Work required — Give back the full data, unchanged and complete.

*** Recorded data Section Begins ***

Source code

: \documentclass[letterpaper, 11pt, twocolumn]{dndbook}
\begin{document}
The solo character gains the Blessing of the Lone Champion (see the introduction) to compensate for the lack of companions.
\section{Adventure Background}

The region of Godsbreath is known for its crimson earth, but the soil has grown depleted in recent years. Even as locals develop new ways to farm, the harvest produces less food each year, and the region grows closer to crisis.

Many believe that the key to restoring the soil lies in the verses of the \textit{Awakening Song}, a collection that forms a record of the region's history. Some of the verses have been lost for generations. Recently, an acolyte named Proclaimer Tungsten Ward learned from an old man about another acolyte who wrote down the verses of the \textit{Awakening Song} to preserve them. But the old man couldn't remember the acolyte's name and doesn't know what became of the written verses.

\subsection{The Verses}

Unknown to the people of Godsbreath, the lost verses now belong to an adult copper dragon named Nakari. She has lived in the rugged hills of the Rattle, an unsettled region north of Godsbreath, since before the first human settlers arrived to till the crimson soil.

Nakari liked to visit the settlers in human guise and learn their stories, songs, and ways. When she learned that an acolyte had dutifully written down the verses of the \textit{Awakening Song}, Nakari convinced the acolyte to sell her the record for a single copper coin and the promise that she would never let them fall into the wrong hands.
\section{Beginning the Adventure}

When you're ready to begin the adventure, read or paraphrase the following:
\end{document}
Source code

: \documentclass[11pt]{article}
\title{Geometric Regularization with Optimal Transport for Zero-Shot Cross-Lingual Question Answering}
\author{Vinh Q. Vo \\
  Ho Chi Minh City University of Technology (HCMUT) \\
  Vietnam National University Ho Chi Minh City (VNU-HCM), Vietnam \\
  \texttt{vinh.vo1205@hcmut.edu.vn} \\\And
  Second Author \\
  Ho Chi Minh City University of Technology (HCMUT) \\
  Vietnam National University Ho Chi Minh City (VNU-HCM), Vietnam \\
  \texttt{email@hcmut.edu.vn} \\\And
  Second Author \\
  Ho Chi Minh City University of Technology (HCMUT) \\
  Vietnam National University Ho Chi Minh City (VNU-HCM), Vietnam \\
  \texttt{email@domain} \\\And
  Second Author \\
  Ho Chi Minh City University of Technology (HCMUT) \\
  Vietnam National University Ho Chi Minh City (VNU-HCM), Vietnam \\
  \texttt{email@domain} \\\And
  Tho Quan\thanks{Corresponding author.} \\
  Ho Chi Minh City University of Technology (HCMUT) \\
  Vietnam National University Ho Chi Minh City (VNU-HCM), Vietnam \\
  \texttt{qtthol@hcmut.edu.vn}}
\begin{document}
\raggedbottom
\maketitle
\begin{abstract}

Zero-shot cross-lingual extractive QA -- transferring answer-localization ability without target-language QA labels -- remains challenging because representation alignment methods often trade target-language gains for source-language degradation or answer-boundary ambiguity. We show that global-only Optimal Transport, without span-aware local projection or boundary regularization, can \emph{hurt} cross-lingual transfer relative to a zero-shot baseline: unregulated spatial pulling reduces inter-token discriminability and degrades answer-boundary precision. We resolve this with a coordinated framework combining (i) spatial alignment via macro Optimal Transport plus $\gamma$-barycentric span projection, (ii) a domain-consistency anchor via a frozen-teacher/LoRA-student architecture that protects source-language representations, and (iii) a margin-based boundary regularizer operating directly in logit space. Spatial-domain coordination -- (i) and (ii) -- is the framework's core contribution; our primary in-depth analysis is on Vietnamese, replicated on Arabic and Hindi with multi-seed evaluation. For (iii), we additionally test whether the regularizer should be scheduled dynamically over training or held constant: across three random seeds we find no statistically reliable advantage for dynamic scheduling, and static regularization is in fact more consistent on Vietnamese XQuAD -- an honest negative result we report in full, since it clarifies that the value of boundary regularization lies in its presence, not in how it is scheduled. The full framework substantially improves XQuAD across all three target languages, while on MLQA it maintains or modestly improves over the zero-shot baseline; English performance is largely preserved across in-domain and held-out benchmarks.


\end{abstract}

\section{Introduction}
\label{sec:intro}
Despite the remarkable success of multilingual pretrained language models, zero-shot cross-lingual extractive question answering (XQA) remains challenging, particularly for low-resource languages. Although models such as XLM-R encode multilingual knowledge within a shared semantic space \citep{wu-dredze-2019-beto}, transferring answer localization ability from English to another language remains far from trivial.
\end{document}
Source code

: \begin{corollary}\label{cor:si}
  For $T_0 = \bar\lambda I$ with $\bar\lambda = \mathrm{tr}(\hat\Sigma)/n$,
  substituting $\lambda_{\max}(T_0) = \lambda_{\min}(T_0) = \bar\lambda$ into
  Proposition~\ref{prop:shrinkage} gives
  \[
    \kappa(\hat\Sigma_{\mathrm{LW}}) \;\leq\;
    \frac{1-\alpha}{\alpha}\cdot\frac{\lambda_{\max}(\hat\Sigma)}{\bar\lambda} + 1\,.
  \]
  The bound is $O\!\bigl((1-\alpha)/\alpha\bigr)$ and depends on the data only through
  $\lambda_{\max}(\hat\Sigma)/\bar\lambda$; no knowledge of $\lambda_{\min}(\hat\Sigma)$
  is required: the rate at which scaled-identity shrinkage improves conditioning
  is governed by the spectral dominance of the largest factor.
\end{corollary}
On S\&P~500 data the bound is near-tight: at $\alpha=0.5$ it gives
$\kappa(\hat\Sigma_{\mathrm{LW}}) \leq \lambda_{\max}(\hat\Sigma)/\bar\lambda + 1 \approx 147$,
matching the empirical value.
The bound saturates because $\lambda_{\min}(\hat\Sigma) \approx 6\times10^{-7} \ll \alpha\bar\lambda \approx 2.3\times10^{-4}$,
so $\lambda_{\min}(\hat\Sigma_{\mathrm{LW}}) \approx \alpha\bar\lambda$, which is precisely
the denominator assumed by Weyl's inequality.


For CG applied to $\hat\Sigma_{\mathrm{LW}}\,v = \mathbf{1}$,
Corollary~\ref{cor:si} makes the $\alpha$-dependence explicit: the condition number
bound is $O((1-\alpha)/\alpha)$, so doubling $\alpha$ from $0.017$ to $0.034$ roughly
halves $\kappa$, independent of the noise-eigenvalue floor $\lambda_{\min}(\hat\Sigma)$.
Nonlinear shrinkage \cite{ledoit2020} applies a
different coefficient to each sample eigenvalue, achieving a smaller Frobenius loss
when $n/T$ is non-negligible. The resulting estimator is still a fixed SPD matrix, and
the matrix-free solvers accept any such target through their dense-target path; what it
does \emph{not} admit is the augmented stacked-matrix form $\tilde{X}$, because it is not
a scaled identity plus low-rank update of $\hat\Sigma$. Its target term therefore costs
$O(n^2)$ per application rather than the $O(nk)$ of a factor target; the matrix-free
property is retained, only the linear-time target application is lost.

*** Recorded data Section Ends ***

Problem solution —
Source code

: \documentclass[letterpaper, 11pt, twocolumn]{dndbook}
\begin{document}
The solo character gains the Blessing of the Lone Champion (see the introduction) to compensate for the lack of companions.
\section{Adventure Background}

The region of Godsbreath is known for its crimson earth, but the soil has grown depleted in recent years. Even as locals develop new ways to farm, the harvest produces less food each year, and the region grows closer to crisis.

Many believe that the key to restoring the soil lies in the verses of the \textit{Awakening Song}, a collection that forms a record of the region's history. Some of the verses have been lost for generations. Recently, an acolyte named Proclaimer Tungsten Ward learned from an old man about another acolyte who wrote down the verses of the \textit{Awakening Song} to preserve them. But the old man couldn't remember the acolyte's name and doesn't know what became of the written verses.

\subsection{The Verses}

Unknown to the people of Godsbreath, the lost verses now belong to an adult copper dragon named Nakari. She has lived in the rugged hills of the Rattle, an unsettled region north of Godsbreath, since before the first human settlers arrived to till the crimson soil.

Nakari liked to visit the settlers in human guise and learn their stories, songs, and ways. When she learned that an acolyte had dutifully written down the verses of the \textit{Awakening Song}, Nakari convinced the acolyte to sell her the record for a single copper coin and the promise that she would never let them fall into the wrong hands.
\section{Beginning the Adventure}

When you're ready to begin the adventure, read or paraphrase the following:
\end{document}
Source code

: \documentclass[11pt]{article}
\title{Geometric Regularization with Optimal Transport for Zero-Shot Cross-Lingual Question Answering}
\author{Vinh Q. Vo \\
  Ho Chi Minh City University of Technology (HCMUT) \\
  Vietnam National University Ho Chi Minh City (VNU-HCM), Vietnam \\
  \texttt{vinh.vo1205@hcmut.edu.vn} \\\And
  Second Author \\
  Ho Chi Minh City University of Technology (HCMUT) \\
  Vietnam National University Ho Chi Minh City (VNU-HCM), Vietnam \\
  \texttt{email@hcmut.edu.vn} \\\And
  Second Author \\
  Ho Chi Minh City University of Technology (HCMUT) \\
  Vietnam National University Ho Chi Minh City (VNU-HCM), Vietnam \\
  \texttt{email@domain} \\\And
  Second Author \\
  Ho Chi Minh City University of Technology (HCMUT) \\
  Vietnam National University Ho Chi Minh City (VNU-HCM), Vietnam \\
  \texttt{email@domain} \\\And
  Tho Quan\thanks{Corresponding author.} \\
  Ho Chi Minh City University of Technology (HCMUT) \\
  Vietnam National University Ho Chi Minh City (VNU-HCM), Vietnam \\
  \texttt{qtthol@hcmut.edu.vn}}
\begin{document}
\raggedbottom
\maketitle
\begin{abstract}

Zero-shot cross-lingual extractive QA -- transferring answer-localization ability without target-language QA labels -- remains challenging because representation alignment methods often trade target-language gains for source-language degradation or answer-boundary ambiguity. We show that global-only Optimal Transport, without span-aware local projection or boundary regularization, can \emph{hurt} cross-lingual transfer relative to a zero-shot baseline: unregulated spatial pulling reduces inter-token discriminability and degrades answer-boundary precision. We resolve this with a coordinated framework combining (i) spatial alignment via macro Optimal Transport plus $\gamma$-barycentric span projection, (ii) a domain-consistency anchor via a frozen-teacher/LoRA-student architecture that protects source-language representations, and (iii) a margin-based boundary regularizer operating directly in logit space. Spatial-domain coordination -- (i) and (ii) -- is the framework's core contribution; our primary in-depth analysis is on Vietnamese, replicated on Arabic and Hindi with multi-seed evaluation. For (iii), we additionally test whether the regularizer should be scheduled dynamically over training or held constant: across three random seeds we find no statistically reliable advantage for dynamic scheduling, and static regularization is in fact more consistent on Vietnamese XQuAD -- an honest negative result we report in full, since it clarifies that the value of boundary regularization lies in its presence, not in how it is scheduled. The full framework substantially improves XQuAD across all three target languages, while on MLQA it maintains or modestly improves over the zero-shot baseline; English performance is largely preserved across in-domain and held-out benchmarks.


\end{abstract}

\section{Introduction}
\label{sec:intro}
Despite the remarkable success of multilingual pretrained language models, zero-shot cross-lingual extractive question answering (XQA) remains challenging, particularly for low-resource languages. Although models such as XLM-R encode multilingual knowledge within a shared semantic space \citep{wu-dredze-2019-beto}, transferring answer localization ability from English to another language remains far from trivial.
\end{document}
Source code

: \begin{corollary}\label{cor:si}
  For $T_0 = \bar\lambda I$ with $\bar\lambda = \mathrm{tr}(\hat\Sigma)/n$,
  substituting $\lambda_{\max}(T_0) = \lambda_{\min}(T_0) = \bar\lambda$ into
  Proposition~\ref{prop:shrinkage} gives
  \[
    \kappa(\hat\Sigma_{\mathrm{LW}}) \;\leq\;
    \frac{1-\alpha}{\alpha}\cdot\frac{\lambda_{\max}(\hat\Sigma)}{\bar\lambda} + 1\,.
  \]
  The bound is $O\!\bigl((1-\alpha)/\alpha\bigr)$ and depends on the data only through
  $\lambda_{\max}(\hat\Sigma)/\bar\lambda$; no knowledge of $\lambda_{\min}(\hat\Sigma)$
  is required: the rate at which scaled-identity shrinkage improves conditioning
  is governed by the spectral dominance of the largest factor.
\end{corollary}
On S\&P~500 data the bound is near-tight: at $\alpha=0.5$ it gives
$\kappa(\hat\Sigma_{\mathrm{LW}}) \leq \lambda_{\max}(\hat\Sigma)/\bar\lambda + 1 \approx 147$,
matching the empirical value.
The bound saturates because $\lambda_{\min}(\hat\Sigma) \approx 6\times10^{-7} \ll \alpha\bar\lambda \approx 2.3\times10^{-4}$,
so $\lambda_{\min}(\hat\Sigma_{\mathrm{LW}}) \approx \alpha\bar\lambda$, which is precisely
the denominator assumed by Weyl's inequality.


For CG applied to $\hat\Sigma_{\mathrm{LW}}\,v = \mathbf{1}$,
Corollary~\ref{cor:si} makes the $\alpha$-dependence explicit: the condition number
bound is $O((1-\alpha)/\alpha)$, so doubling $\alpha$ from $0.017$ to $0.034$ roughly
halves $\kappa$, independent of the noise-eigenvalue floor $\lambda_{\min}(\hat\Sigma)$.
Nonlinear shrinkage \cite{ledoit2020} applies a
different coefficient to each sample eigenvalue, achieving a smaller Frobenius loss
when $n/T$ is non-negligible. The resulting estimator is still a fixed SPD matrix, and
the matrix-free solvers accept any such target through their dense-target path; what it
does \emph{not} admit is the augmented stacked-matrix form $\tilde{X}$, because it is not
a scaled identity plus low-rank update of $\hat\Sigma$. Its target term therefore costs
$O(n^2)$ per application rather than the $O(nk)$ of a factor target; the matrix-free
property is retained, only the linear-time target application is lost.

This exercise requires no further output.